Le vertige de la bulle IA gagne Wall Street, contagion planétaire
La Bourse new-yorkaise a brutalement rompu avec ses récents records mardi, lorsque le Nasdaq a accusé son plus fort recul quotidien en un mois sous l’effet d’une onde de choc venue du secteur de l’intelligence artificielle. Au cœur de la déroute, un article du Wall Street Journal révélant que le laboratoire OpenAI, entreprise privée mais baromètre officieux de l’appétit pour l’IA, n’aurait pas atteint ses propres objectifs de chiffre d’affaires et d’utilisateurs hebdomadaires. Si la firme a aussitôt balayé ces informations comme un « piège à clics » et assuré que ses activités grand public et professionnelles tournaient à plein régime, les investisseurs ont préféré solder leurs positions, ranimant le spectre d’une bulle spéculative autour des promesses de l’IA générative.
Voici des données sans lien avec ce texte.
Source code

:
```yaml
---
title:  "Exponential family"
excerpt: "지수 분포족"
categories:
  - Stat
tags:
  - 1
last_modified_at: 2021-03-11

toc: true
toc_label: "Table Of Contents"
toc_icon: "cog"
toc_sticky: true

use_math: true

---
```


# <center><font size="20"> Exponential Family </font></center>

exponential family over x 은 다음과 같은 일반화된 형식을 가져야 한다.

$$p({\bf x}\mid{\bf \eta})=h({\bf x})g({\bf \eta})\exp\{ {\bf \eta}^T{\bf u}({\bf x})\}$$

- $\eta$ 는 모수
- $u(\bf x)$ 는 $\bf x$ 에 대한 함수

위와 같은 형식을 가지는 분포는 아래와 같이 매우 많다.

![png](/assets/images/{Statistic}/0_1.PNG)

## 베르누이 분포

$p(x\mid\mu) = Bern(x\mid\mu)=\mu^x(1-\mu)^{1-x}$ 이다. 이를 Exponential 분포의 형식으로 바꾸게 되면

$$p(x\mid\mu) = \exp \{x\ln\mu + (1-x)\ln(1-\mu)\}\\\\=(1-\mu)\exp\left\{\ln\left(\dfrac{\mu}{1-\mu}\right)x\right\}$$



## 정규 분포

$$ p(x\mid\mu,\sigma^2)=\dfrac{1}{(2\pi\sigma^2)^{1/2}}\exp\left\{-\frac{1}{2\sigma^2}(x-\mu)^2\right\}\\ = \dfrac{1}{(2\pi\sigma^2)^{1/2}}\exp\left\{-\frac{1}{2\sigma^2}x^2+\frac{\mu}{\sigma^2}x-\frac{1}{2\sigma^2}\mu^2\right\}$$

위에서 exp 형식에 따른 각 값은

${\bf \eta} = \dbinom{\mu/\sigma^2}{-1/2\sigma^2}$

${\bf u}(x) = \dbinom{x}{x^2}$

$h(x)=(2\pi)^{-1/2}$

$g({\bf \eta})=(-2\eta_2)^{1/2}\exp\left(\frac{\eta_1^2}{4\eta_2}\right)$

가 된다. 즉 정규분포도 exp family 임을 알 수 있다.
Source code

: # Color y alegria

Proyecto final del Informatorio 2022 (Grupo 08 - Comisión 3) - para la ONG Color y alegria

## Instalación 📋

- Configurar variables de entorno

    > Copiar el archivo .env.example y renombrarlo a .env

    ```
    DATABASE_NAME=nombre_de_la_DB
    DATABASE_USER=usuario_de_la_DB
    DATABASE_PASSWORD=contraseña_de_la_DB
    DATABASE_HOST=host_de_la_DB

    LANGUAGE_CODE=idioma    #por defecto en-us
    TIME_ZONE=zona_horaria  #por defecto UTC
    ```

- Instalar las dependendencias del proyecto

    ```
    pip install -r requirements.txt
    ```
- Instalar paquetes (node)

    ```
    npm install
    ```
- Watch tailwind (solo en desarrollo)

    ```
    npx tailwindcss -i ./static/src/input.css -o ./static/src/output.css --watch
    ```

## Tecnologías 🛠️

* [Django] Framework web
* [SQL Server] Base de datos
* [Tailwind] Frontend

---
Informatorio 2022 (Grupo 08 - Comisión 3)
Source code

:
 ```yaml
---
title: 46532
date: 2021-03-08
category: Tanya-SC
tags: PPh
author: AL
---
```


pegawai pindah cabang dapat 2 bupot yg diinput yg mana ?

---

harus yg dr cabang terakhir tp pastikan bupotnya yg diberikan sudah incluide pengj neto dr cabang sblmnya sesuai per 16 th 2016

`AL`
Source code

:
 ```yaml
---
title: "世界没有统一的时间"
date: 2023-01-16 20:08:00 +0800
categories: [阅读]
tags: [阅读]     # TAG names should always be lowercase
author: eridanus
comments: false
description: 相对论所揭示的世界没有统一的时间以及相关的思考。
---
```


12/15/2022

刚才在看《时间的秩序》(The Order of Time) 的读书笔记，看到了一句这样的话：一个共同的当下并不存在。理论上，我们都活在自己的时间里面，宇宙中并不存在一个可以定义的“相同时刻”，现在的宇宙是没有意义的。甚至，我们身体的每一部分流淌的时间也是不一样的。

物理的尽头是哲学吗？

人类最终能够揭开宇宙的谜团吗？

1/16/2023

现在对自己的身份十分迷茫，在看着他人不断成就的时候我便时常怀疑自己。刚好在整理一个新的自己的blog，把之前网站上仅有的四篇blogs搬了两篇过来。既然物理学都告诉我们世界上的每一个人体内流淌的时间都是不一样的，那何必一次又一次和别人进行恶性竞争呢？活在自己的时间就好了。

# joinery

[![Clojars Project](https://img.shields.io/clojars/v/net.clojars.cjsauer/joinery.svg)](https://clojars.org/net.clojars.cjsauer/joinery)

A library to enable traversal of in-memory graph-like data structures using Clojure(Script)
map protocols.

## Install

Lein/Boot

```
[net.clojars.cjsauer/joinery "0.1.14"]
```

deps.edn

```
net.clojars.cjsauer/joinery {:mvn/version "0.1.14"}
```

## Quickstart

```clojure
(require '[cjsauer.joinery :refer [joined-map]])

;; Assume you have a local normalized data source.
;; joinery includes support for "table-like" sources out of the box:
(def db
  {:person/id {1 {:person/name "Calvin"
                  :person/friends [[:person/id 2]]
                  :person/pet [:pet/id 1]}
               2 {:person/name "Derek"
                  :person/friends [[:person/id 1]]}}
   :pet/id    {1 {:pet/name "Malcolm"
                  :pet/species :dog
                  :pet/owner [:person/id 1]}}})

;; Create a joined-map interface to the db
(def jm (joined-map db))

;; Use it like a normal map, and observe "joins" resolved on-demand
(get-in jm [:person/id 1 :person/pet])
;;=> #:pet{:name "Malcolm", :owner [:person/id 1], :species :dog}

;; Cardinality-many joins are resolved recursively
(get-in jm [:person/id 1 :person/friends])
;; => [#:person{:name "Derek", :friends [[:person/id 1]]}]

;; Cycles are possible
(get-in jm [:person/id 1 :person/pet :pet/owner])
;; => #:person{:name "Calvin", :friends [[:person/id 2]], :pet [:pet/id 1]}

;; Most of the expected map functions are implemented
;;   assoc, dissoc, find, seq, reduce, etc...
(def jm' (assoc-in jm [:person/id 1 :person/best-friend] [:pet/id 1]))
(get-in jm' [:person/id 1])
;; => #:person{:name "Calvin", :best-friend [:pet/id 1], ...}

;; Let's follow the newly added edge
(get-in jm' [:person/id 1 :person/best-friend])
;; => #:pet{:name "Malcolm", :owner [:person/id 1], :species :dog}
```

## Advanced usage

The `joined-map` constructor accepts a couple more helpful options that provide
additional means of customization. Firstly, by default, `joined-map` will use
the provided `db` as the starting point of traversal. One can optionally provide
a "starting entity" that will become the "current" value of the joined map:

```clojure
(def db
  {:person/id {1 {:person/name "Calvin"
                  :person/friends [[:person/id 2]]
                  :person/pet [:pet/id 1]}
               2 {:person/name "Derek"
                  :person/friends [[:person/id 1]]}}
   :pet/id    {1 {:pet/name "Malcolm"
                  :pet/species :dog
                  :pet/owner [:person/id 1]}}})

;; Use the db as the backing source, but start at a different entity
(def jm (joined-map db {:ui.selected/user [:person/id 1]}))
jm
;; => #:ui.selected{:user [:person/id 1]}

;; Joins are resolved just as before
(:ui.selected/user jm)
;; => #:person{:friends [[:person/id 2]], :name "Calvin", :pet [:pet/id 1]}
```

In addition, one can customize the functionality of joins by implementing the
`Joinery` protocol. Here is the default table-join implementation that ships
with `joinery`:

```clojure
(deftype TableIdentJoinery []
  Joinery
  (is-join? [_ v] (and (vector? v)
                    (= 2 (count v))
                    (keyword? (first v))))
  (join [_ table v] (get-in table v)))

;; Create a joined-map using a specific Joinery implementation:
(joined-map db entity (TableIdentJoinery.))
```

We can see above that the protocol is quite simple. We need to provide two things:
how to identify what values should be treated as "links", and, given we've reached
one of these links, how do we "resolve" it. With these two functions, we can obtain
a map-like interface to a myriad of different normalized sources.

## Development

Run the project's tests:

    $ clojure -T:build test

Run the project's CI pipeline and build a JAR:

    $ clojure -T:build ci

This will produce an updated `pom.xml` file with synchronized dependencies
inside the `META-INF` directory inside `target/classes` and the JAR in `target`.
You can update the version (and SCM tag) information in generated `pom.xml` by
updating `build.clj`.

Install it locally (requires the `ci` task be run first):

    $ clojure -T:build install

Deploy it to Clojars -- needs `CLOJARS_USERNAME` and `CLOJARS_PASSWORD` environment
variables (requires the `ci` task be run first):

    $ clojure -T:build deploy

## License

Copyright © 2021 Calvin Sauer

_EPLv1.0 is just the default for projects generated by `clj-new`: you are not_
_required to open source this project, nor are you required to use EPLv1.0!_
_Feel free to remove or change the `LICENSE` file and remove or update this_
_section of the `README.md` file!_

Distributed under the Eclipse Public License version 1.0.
La correction a frappé de plein fouet les semiconducteurs, dont l’indice sectoriel avait bondi de plus de 40 % depuis le début de l’année. À Wall Street, Nvidia a cédé 1,6 %, AMD et Broadcom ont également fini en nette baisse, tandis qu’Oracle, dont le modèle de cloud est adossé aux ambitions d’OpenAI, a plongé de 4,1 %. Les opérateurs de centres de données, à l’image de CoreWeave soutenu par Nvidia, ont aussi décroché. Aux États-Unis, cette défiance s’est propagée au‑delà des valeurs strictement liées à l’IA : Amazon a perdu 0,5 % et Meta 1,1 %, signe que l’incertitude sur la soutenabilité des dépenses d’infrastructure pèse désormais sur l’ensemble des mégacapitalisations technologiques, à quatre jours d’une salve de résultats trimestriels très attendus.
En Asie-Pacifique, la prudence a immédiatement contaminé les marchés à terme. Sur le Sydney Futures Exchange, l’indice ASX 200 s’inscrivait en repli de 0,4 % avant l’ouverture, les investisseurs anticipant un effet de contagion sur les fournisseurs de composants et les valeurs technologiques de la région. La presse économique australienne relevait que le récit d’un ralentissement de la croissance d’OpenAI venait nourrir les interrogations sur les centaines de milliards de dollars d’investissements annoncés dans les centres de données, dont une part significative pourrait se retrouver sous‑utilisée si la demande des entreprises ne suit pas le rythme des capacités déployées.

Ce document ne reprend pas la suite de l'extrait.